Exercise> Copy out, from the data below, each line in which the word "Fibonacci" occurs.

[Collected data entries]
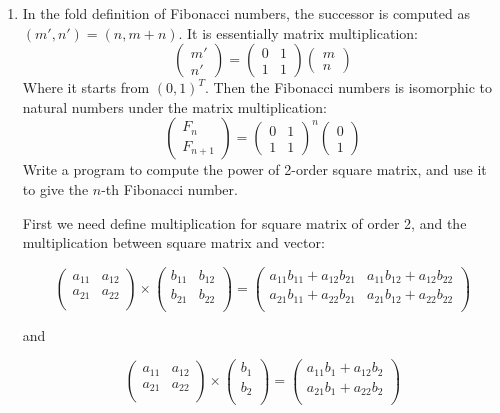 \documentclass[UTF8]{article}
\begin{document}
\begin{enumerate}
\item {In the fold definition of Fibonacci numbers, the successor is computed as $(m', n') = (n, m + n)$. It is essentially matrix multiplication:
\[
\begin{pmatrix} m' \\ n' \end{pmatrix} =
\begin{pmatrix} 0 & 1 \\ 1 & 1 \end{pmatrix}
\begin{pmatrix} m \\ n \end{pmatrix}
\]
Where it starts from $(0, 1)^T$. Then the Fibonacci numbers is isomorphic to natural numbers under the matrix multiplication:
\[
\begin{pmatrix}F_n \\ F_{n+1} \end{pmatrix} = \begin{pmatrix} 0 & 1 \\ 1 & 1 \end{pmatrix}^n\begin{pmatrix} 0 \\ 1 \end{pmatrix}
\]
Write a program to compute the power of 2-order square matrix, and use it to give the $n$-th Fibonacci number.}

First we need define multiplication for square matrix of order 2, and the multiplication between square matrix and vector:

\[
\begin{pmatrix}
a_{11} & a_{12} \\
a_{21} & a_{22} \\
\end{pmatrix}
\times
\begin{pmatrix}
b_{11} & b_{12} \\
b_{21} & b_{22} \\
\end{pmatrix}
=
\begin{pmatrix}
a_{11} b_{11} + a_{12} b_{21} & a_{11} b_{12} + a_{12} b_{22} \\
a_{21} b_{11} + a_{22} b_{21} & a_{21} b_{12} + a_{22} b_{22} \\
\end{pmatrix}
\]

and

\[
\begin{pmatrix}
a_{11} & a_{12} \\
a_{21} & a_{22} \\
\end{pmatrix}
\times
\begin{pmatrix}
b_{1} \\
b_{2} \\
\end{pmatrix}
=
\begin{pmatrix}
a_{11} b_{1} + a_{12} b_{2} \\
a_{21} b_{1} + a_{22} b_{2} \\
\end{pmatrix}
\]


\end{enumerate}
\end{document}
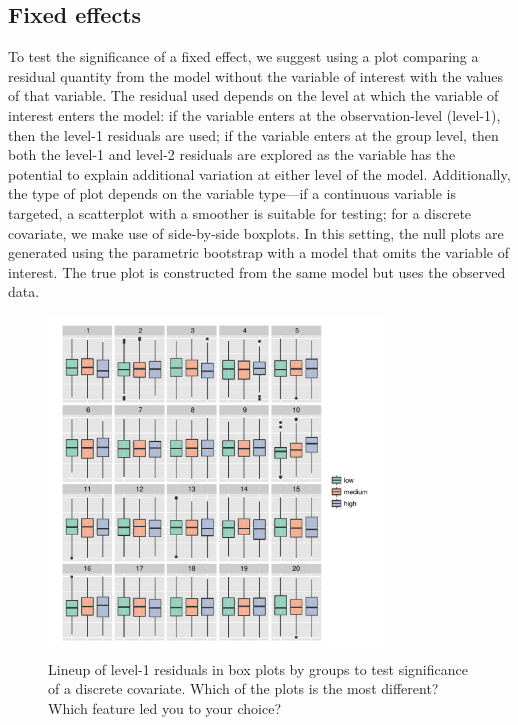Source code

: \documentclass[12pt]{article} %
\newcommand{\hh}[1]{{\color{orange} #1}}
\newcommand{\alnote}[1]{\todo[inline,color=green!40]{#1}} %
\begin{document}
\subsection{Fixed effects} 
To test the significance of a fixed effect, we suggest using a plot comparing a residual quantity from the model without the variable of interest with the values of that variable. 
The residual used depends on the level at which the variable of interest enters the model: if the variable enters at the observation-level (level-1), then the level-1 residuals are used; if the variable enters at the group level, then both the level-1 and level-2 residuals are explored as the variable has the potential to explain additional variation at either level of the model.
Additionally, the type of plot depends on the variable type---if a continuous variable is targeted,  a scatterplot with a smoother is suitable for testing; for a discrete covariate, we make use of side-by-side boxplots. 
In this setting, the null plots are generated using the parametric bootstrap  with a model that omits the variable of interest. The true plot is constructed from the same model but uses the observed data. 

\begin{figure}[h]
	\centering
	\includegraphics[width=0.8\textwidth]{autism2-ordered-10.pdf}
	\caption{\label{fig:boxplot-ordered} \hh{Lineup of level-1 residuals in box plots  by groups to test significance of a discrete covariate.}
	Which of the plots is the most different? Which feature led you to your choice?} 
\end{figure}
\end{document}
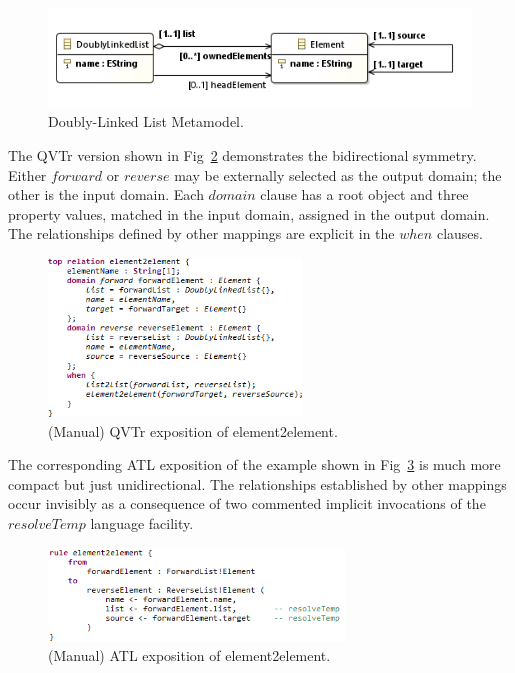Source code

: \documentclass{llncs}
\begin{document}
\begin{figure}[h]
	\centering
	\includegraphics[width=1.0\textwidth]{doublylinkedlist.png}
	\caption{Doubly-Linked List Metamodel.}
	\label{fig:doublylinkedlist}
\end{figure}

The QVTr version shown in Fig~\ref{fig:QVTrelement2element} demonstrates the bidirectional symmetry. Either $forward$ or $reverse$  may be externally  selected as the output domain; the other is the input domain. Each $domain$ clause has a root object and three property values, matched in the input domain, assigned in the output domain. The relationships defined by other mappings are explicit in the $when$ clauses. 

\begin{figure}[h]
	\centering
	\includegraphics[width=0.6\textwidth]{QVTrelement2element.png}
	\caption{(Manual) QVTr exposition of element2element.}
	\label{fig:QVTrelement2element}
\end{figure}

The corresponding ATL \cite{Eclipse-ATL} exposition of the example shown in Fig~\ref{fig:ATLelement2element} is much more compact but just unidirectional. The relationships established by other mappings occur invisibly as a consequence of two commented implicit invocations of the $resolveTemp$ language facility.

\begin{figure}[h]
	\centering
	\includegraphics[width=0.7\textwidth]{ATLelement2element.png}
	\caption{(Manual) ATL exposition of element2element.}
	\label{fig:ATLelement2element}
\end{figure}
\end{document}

==

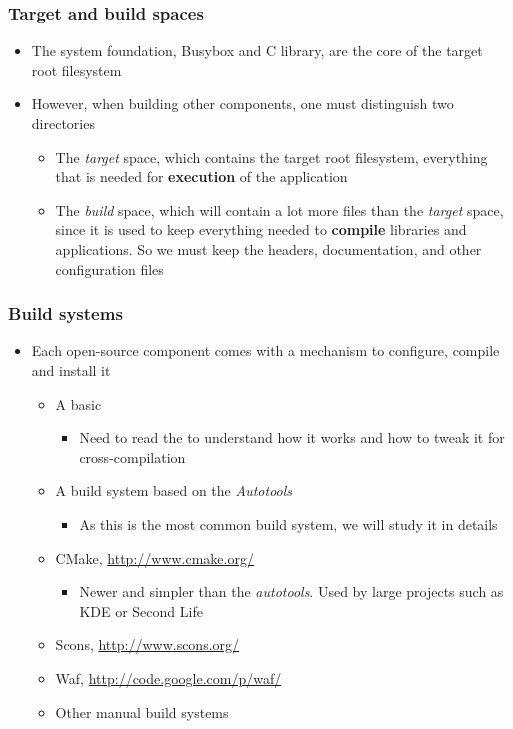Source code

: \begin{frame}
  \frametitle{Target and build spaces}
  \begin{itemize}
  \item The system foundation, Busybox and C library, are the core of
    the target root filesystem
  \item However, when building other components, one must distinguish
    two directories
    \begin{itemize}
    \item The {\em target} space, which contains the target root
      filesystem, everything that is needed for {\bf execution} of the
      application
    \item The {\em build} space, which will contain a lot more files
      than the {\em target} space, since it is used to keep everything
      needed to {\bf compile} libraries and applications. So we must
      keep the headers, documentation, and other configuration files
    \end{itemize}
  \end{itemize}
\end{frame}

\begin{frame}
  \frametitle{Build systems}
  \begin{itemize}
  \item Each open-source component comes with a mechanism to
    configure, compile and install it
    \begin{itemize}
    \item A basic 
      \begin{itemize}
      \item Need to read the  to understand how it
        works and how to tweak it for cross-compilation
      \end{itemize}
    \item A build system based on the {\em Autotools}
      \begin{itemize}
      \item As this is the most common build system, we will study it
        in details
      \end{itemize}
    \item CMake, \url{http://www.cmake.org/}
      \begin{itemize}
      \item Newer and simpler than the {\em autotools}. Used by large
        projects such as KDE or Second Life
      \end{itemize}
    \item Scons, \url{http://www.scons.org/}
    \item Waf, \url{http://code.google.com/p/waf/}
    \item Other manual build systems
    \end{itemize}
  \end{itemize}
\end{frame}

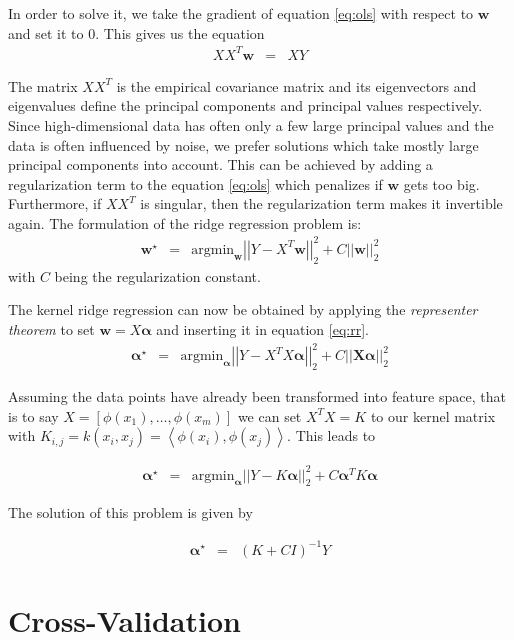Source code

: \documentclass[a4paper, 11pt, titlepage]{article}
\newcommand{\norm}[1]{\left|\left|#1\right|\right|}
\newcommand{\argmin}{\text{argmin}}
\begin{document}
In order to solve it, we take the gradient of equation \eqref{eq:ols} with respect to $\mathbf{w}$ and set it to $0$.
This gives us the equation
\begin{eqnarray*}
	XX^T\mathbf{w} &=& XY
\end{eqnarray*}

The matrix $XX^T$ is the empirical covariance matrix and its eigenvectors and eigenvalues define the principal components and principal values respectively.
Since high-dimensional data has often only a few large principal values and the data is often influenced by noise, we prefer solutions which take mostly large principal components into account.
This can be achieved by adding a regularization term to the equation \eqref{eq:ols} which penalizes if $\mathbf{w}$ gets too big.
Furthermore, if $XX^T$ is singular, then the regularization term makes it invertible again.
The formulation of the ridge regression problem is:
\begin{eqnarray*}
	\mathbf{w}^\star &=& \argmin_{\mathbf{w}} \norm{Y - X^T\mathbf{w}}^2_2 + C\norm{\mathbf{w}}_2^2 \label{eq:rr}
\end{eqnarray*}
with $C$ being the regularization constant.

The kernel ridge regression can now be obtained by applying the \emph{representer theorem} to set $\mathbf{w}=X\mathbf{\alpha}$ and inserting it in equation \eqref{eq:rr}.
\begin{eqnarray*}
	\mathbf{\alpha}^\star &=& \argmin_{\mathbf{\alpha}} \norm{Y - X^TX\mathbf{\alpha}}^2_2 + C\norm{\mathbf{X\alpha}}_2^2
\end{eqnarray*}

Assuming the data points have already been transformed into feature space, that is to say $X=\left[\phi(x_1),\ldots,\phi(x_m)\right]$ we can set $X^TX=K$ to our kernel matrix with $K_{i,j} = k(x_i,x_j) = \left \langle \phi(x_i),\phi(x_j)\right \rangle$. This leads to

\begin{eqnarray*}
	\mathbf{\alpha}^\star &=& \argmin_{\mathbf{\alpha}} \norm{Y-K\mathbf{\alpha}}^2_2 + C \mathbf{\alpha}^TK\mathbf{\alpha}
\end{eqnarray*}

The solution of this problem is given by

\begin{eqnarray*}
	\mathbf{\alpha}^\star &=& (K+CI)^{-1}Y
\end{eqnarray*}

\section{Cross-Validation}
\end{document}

Problem solution>
\item {In the fold definition of Fibonacci numbers, the successor is computed as $(m', n') = (n, m + n)$. It is essentially matrix multiplication:
Where it starts from $(0, 1)^T$. Then the Fibonacci numbers is isomorphic to natural numbers under the matrix multiplication:
Write a program to compute the power of 2-order square matrix, and use it to give the $n$-th Fibonacci number.}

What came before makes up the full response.